At the end, we #undef all the macros used during this file. Because the file will be included more than once, we need to be careful about what #including it will leave in the global namespace.

An example of the use of the code is as follows:

#include <stdio.h>
#include <stddef.h>
#include <stdlib.h>
#include <string.h>

#define STRUCT_NAME t
#define STRUCT_FIELDS \
    X(int, a) \
    X(float, b) \
    X(char, c)
#include "fmtgen.h"

#define STRUCT_NAME s
#define STRUCT_FIELDS \
    X(long, l) \
    X(double, g) \
    X(unsigned long long, f) \
    X(int, x)
#include "fmtgen.h"

void
print_buffer(unsigned char *buffer, size_t size)
{
    for (size_t j = 0; j < size; j++) {
        printf(" %02x", buffer[j]);
    }
}

size_t
struct_pack(struct struct_fmt *fmt, void *structure, unsigned char *buffer)
{ 
    size_t pos = 0;

    for (size_t i = 0; i < fmt->num_members; i++) {
        memcpy(buffer+pos, ((unsigned char*)structure)+fmt->offsets[i], fmt->sizes[i]);
        pos += fmt->sizes[i];
    }

    return pos;
}

size_t
struct_unpack(struct struct_fmt *fmt, unsigned char *buffer, void *structure)
{
    size_t pos = 0;

    for (size_t i = 0; i < fmt->num_members; i++) {
        memcpy(((unsigned char*)structure)+fmt->offsets[i], buffer+pos, fmt->sizes[i]);
        pos += fmt->sizes[i];
    }

    return pos;
}

void
struct_print(struct struct_fmt *fmt, void *structure)
{
    printf("%s:\n", fmt->struct_name);
    for (size_t i = 0; i < fmt->num_members; i++) {
        printf("\t%s: %zu %zu =", fmt->names[i], fmt->offsets[i], fmt->sizes[i]);
        print_buffer(((unsigned char*)structure)+fmt->offsets[i], fmt->sizes[i]);
        printf("\n");
    }
}


int
main(int argc, char **argv)
{
    struct t tst = {.a = 5, .b = 0.0f, .c = 'a'};
    struct s sst = {.l = 1024, .g = 0.0, .f = 2048};

    unsigned char tbuff[t_fmt.packed_size];
    struct_pack(&t_fmt, &tst, tbuff);
    printf("t packed:\n\t");
    print_buffer(tbuff, sizeof(tbuff));
    printf("\n");

    unsigned char sbuff[s_fmt.packed_size];
    struct_pack(&s_fmt, &sst, sbuff);
    printf("s packed:\n\t");
    print_buffer(sbuff, sizeof(tbuff));
    printf("\n");

    struct_print(&t_fmt, &tst);
    struct_print(&s_fmt, &sst);

    struct t tst2;
    struct s sst2;

    struct_unpack(&t_fmt, tbuff, &tst2); 
    struct_unpack(&s_fmt, sbuff, &sst2); 

    struct_print(&t_fmt, &tst2);
    struct_print(&s_fmt, &sst2);

    return 0;
}

In this example usage, we show how easy it becomes to serialize any struct with a struct_fmt.
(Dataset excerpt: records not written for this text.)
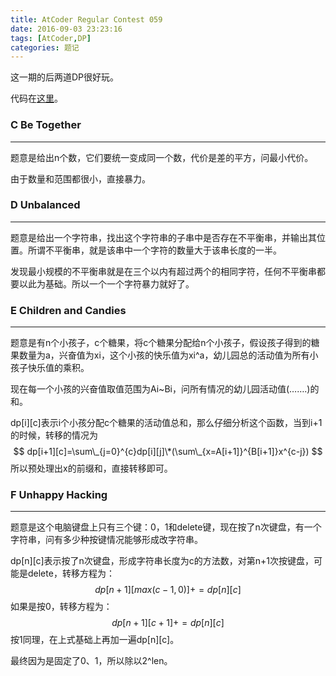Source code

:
 ```yaml
---
title: AtCoder Regular Contest 059
date: 2016-09-03 23:23:16
tags: [AtCoder,DP]
categories: 题记
---
```


这一期的后两道DP很好玩。

代码在[这里](https://github.com/2997ms/My_Algorithm/tree/master/AtCoder/Regular_Contest_059)。

### C Be Together

------

题意是给出n个数，它们要统一变成同一个数，代价是差的平方，问最小代价。

由于数量和范围都很小，直接暴力。



### D Unbalanced

------

题意是给出一个字符串，找出这个字符串的子串中是否存在不平衡串，并输出其位置。所谓不平衡串，就是该串中一个字符的数量大于该串长度的一半。

发现最小规模的不平衡串就是在三个以内有超过两个的相同字符，任何不平衡串都要以此为基础。所以一个一个字符暴力就好了。



### E Children and Candies

------

题意是有n个小孩子，c个糖果，将c个糖果分配给n个小孩子，假设孩子得到的糖果数量为a，兴奋值为xi，这个小孩的快乐值为xi^a，幼儿园总的活动值为所有小孩子快乐值的乘积。

现在每一个小孩的兴奋值取值范围为Ai~Bi，问所有情况的幼儿园活动值(…….)的和。

dp[i\][c\]表示i个小孩分配c个糖果的活动值总和，那么仔细分析这个函数，当到i+1的时候，转移的情况为
$$
dp[i+1][c]=\sum\_{j=0}^{c}dp[i][j]\*(\sum\_{x=A[i+1]}^{B[i+1]}x^{c-j})
$$
所以预处理出x的前缀和，直接转移即可。



### F Unhappy Hacking

--------

题意是这个电脑键盘上只有三个键：0，1和delete键，现在按了n次键盘，有一个字符串，问有多少种按键情况能够形成改字符串。

dp[n\][c\]表示按了n次键盘，形成字符串长度为c的方法数，对第n+1次按键盘，可能是delete，转移方程为：
$$
dp[n+1][max(c-1,0)]+=dp[n][c]
$$
如果是按0，转移方程为：
$$
dp[n+1][c+1]+=dp[n][c]
$$
按1同理，在上式基础上再加一遍dp[n\][c\]。

最终因为是固定了0、1，所以除以2^len。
We can change our structs, but the pack/unpack functions remain the same. Any changes to the struct will be dealt with automatically by the code generation in the header file.
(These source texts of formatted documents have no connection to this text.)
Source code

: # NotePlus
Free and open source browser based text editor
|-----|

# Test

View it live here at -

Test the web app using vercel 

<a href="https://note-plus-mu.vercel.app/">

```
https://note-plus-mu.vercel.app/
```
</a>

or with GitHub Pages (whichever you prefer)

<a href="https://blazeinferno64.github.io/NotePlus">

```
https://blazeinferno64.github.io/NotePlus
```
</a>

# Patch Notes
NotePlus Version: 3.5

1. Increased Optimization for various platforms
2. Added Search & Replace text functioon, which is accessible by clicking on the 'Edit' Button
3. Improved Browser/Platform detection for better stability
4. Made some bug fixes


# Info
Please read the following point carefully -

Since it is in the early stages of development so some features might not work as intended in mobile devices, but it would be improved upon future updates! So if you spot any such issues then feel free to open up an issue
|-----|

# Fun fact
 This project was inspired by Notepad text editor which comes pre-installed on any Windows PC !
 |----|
With the offsets and sizes of each element from the struct_def, we can easily skip all the padding bytes, and only iterate over the actual member data of the struct.

Conclusion

In this post, I specified that we are only working with structs consisting of primitive values at the moment. It would be interesting to see if this approach could be expanded to deal with members that are structs, unions, or pointers.
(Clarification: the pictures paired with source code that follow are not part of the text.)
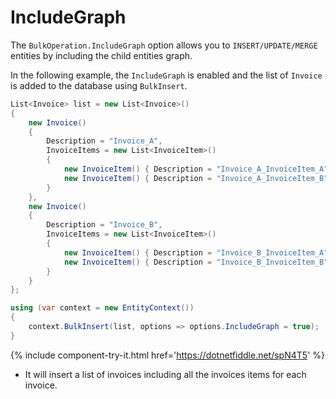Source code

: # IncludeGraph

The `BulkOperation.IncludeGraph` option allows you to `INSERT/UPDATE/MERGE` entities by including the child entities graph. 

In the following example, the `IncludeGraph` is enabled and the list of `Invoice` is added to the database using `BulkInsert`.

```csharp
List<Invoice> list = new List<Invoice>()
{
    new Invoice()
    {
        Description = "Invoice_A",
        InvoiceItems = new List<InvoiceItem>()
        {
            new InvoiceItem() { Description = "Invoice_A_InvoiceItem_A" } ,
            new InvoiceItem() { Description = "Invoice_A_InvoiceItem_B" }
        }
    },
    new Invoice()
    {
        Description = "Invoice_B",
        InvoiceItems = new List<InvoiceItem>()
        {
            new InvoiceItem() { Description = "Invoice_B_InvoiceItem_A" } ,
            new InvoiceItem() { Description = "Invoice_B_InvoiceItem_B" }
        }
    }
};

using (var context = new EntityContext())
{
    context.BulkInsert(list, options => options.IncludeGraph = true);
}

```
{% include component-try-it.html href='https://dotnetfiddle.net/spN4T5' %}

 - It will insert a list of invoices including all the invoices items for each invoice.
It would also be interesting to see if there were any other uses for this technique. In the demo code, I showed a function that could print out information about the struct. Perhaps this could be extended further to allow more runtime introspection into the structure of the struct itself.

This has been an interesting exercise, but I wouldn't recommend using this in any actual production code. It is certainly confusing, (arcane even?), and will introduce maintenance hassles of its own, as well as a very high potential for a lot of bugs.